A recente tragédia na Ásia causou um impacto mundial e, ao mesmo tempo, uma surpresa. O trauma foi terrível e atingiu a todos nós, que mais uma vez ficamos conscientes da fragilidade do nosso mundo e de nossas vidas.


A surpresa veio nos dias seguintes. Nem os milhares de mortos haviam sido enterrados, e os turistas, muitos dos quais morreram literalmente na praia, já estão de volta, tampando o nariz com máscaras.


Bem verdade que o tsunami não teve intensidade igual nas regiões atingidas pela violência do maremoto. Mesmo assim, causa espanto que, em muitas praias que sofreram a fúria do oceano, os turistas já estejam de volta, refestelados em suas cadeiras de lona, bebendo drinques coloridos pelo canudinho, como se nada houvesse acontecido.


É assim mesmo.

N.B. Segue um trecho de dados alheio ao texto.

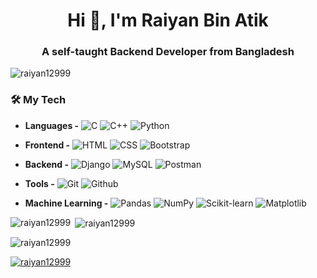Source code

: 
<!--
**raiyan12999/raiyan12999** is a ✨ _special_ ✨ repository because its `README.md` (this file) appears on your GitHub profile.

Here are some ideas to get you started:

- 🔭 I’m currently working on ...
- 🌱 I’m currently learning ...
- 👯 I’m looking to collaborate on ...
- 🤔 I’m looking for help with ...
- 💬 Ask me about ...
- 📫 How to reach me: ...
- 😄 Pronouns: ...
- ⚡ Fun fact: ...
-->

<h1 align="center">Hi 👋, I'm Raiyan Bin Atik</h1>
<h3 align="center">A self-taught Backend Developer from Bangladesh</h3>

<p align="left"> <img src="https://komarev.com/ghpvc/?username=raiyan12999&label=Profile%20views&color=0e75b6&style=flat" alt="raiyan12999" /> </p>



### 🛠️ My Tech

- **Languages -**
![C](https://img.shields.io/static/v1?label=&message=C&color=A8B9CC&logo=C&logoColor=white)
![C++](https://img.shields.io/static/v1?label=&message=C%2B%2B&color=00599C&logo=C%2B%2B&logoColor=white)
![Python](https://img.shields.io/static/v1?label=&message=Python&color=3776AB&logo=python&logoColor=white)

- **Frontend -**
![HTML](https://img.shields.io/static/v1?label=&message=HTML&color=E34F26&logo=html5&logoColor=white)
![CSS](https://img.shields.io/static/v1?label=&message=CSS&color=1572B6&logo=css3&logoColor=white)
![Bootstrap](https://img.shields.io/static/v1?label=&message=Bootstrap&color=7952B3&logo=bootstrap&logoColor=white)

- **Backend -**
![Django](https://img.shields.io/static/v1?&message=Django&color=2c4a37&logo=Django&label=)
![MySQL](https://img.shields.io/static/v1?&message=MySQL&color=5699cc&logo=MySQL&logoColor=FFFFFF&label=)
![Postman](https://img.shields.io/static/v1?&message=Postman&color=FF6F00&logo=postman&logoColor=FFFFFF&label=)


- **Tools -**
![Git](https://img.shields.io/static/v1?&message=Git&color=F05032&logo=Git&logoColor=FFFFFF&label=)
![Github](https://img.shields.io/static/v1?&message=Github&color=000000&logo=github&logoColor=FFFFFF&label=)

- **Machine Learning -** 
![Pandas](https://img.shields.io/static/v1?&message=Pandas&color=0a2c82&logo=pandas&logoColor=FFFFFF&label=)
![NumPy](https://img.shields.io/static/v1?label=&message=NumPy&color=013243&logo=numpy&logoColor=white)
![Scikit-learn](https://img.shields.io/static/v1?label=&message=Scikit-learn&color=F7931E&logo=scikit-learn&logoColor=white)
![Matplotlib](https://img.shields.io/static/v1?&message=Matplotlib&color=0e5fa1&logo=plotly&logoColor=FF6F00&label=)

<p><img align="left" src="https://github-readme-stats.vercel.app/api/top-langs?username=raiyan12999&show_icons=true&locale=en&layout=compact" alt="raiyan12999" /></p>

<p>&nbsp;<img align="center" src="https://github-readme-stats.vercel.app/api?username=raiyan12999&show_icons=true&locale=en" alt="raiyan12999" /></p>

<p><img align="center" src="https://github-readme-streak-stats.herokuapp.com/?user=raiyan12999&" alt="raiyan12999" /></p>

<p align="left"> <a href="https://github.com/ryo-ma/github-profile-trophy"><img src="https://github-profile-trophy.vercel.app/?username=raiyan12999" alt="raiyan12999" /></a> </p>


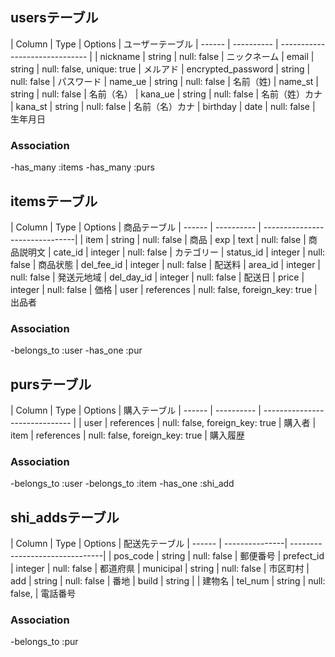 ## usersテーブル
| Column | Type       | Options                         | ユーザーテーブル
| ------ | ---------- | ------------------------------  |
| nickname  | string | null: false                      | ニックネーム
| email | string | null: false, unique: true            | メルアド
| encrypted_password | string | null: false             | パスワード
| name_ue   | string | null: false                      | 名前（姓)
| name_st   | string | null: false                      | 名前（名）
| kana_ue   | string | null: false                      | 名前（姓）カナ
| kana_st   | string | null: false                      | 名前（名）カナ
| birthday  | date   | null: false                      | 生年月日

### Association
-has_many :items
-has_many :purs


## itemsテーブル
| Column | Type       | Options                        | 商品テーブル
| ------ | ---------- | -------------------------------|
| item   | string     | null: false                    | 商品
| exp    | text       | null: false                    | 商品説明文
| cate_id   | integer  | null: false                   | カテゴリー
| status_id | integer  | null: false                   | 商品状態
| del_fee_id | integer | null: false                   | 配送料
| area_id   | integer  | null: false                   | 発送元地域
| del_day_id | integer | null: false                   | 配送日
| price  | integer    | null: false                    | 価格
| user | references | null: false, foreign_key: true |出品者

### Association
-belongs_to :user
-has_one :pur


## pursテーブル
| Column | Type       | Options                        | 購入テーブル
| ------ | ---------- | ------------------------------ |
| user   | references | null: false, foreign_key: true | 購入者
| item   | references | null: false, foreign_key: true | 購入履歴

### Association
-belongs_to :user
-belongs_to :item
-has_one :shi_add


## shi_addsテーブル

| Column | Type           | Options                        | 配送先テーブル
| ------ | ---------------| -------------------------------|
| pos_code | string       | null: false                    | 郵便番号
| prefect_id | integer    | null: false                    | 都道府県
| municipal | string      | null: false                    | 市区町村
| add |  string           | null: false                    | 番地
| build | string          |                                | 建物名
| tel_num | string        | null: false,                   | 電話番号

### Association
-belongs_to :pur

<!-- 以下はメモ欄 -------------------------------------------------------------------------------------------------------->

<!-- foreign_key: true -->
<!-- 購入履歴必要か -->
<!-- integer -->
<!-- Shipping address = 配送先 -->
<!-- スペルミスに気づきやすいようにカラムはなるべく短くする -->
<!-- Purchase history=購入履歴 しかし勘違いだったw-->
<!-- references -->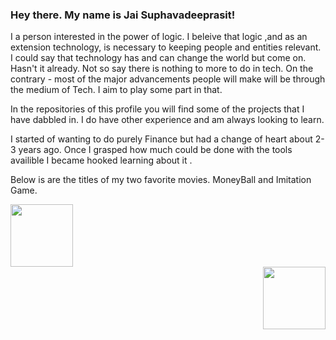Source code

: ### Hey there. My name is Jai Suphavadeeprasit!

I a person interested in the power of logic. 
I beleive that logic ,and as an extension technology,
is necessary to keeping people and entities relevant. 
I could say that technology has and can change the world but
come on. Hasn't it already. Not so say there is nothing to more
to do in tech. On the contrary - most of the major advancements
people will make will be through the medium of Tech. I aim to play
some part in that.

In the repositories of this profile you will find some of the projects 
that I have dabbled in. I do have other experience and am always looking to learn.

I started of wanting to do purely Finance but had a change of heart about 2-3 years ago.
Once I grasped how much could be done with the tools availible I became hooked learning about it . 

Below is are the titles of my two favorite movies. MoneyBall and Imitation Game.
<div id="header" align="left">
  <img src="https://theacademyroad.com/wp-content/uploads/2015/01/The-Intimidation-Game-2-638x900.jpg"
       width="100"
       height="100"  />
</div>

<div id="header" align="right">
  <img src="https://miro.medium.com/max/880/1*RmFOEGRNw5oq6U5Ahy9bRw.jpeg"
       width="100"
       height="100"  />
 </div>
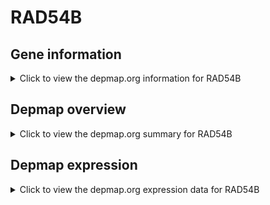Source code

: <h1>RAD54B</h1>

<h2>Gene information</h2>
<details>
  <summary>Click to view the depmap.org information for RAD54B</summary>
  <iframe src="https://depmap.org/portal/gene/RAD54B?tab=about" style="border:none;width:100%;height:800px"></iframe>
</details>

<h2>Depmap overview</h2>
<details>
  <summary>Click to view the depmap.org summary for RAD54B</summary>
  <iframe src="https://depmap.org/portal/gene/RAD54B?tab=overview" style="border:none;width:100%;height:800px"></iframe>
</details>

<h2>Depmap expression</h2>
<details>
  <summary>Click to view the depmap.org expression data for RAD54B</summary>
  <iframe src="https://depmap.org/portal/gene/RAD54B?tab=characterization" style="border:none;width:100%;height:800px"></iframe>
</details>


<!--
<h2>Reactome Pathway diagram</h2>
PNAME
-->


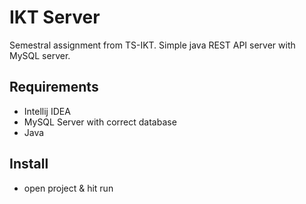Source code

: # IKT Server

Semestral assignment from TS-IKT. Simple java REST API server with MySQL server.

## Requirements

- Intellij IDEA
- MySQL Server with correct database
- Java

## Install
- open project & hit run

O habitante principal deste planeta, tão problemático, é osso duro de roer, insiste e insiste contra a razão, o bom senso, a adversidade, seja ela qual for, e a civilização nasceu e continua em processo justamente por causa dessa insistência. Não fôssemos chatos, pagando sempre para ver, e ainda estaríamos morando em cavernas e arrastando as nossas mulheres pelos cabelos.


Quando houve o terremoto de Lisboa, Voltaire clamou contra Deus e acreditou que ninguém mais habitaria a foz do Tejo. O mesmo aconteceu, séculos antes, quando o Vesúvio destruiu Pompéia, e Plínio, não sei se o Plínio Velho ou Novo, acreditou que ninguém mais habitaria as encostas daquele vomitador de fogo. Que vomitou fogo outras vezes e vomitará mais cedo ou mais tarde. Nem por isso os napolitanos deixam de cantar até hoje que o Sol é deles.


Los Angeles, uma das cidades mais feéricas do mundo, tem encontro marcado com uma fenda igual a que causou a tragédia da semana passada. Donde se conclui: o homem vive e sobrevive não por ser um animal racional, mas por ser um animal teimoso.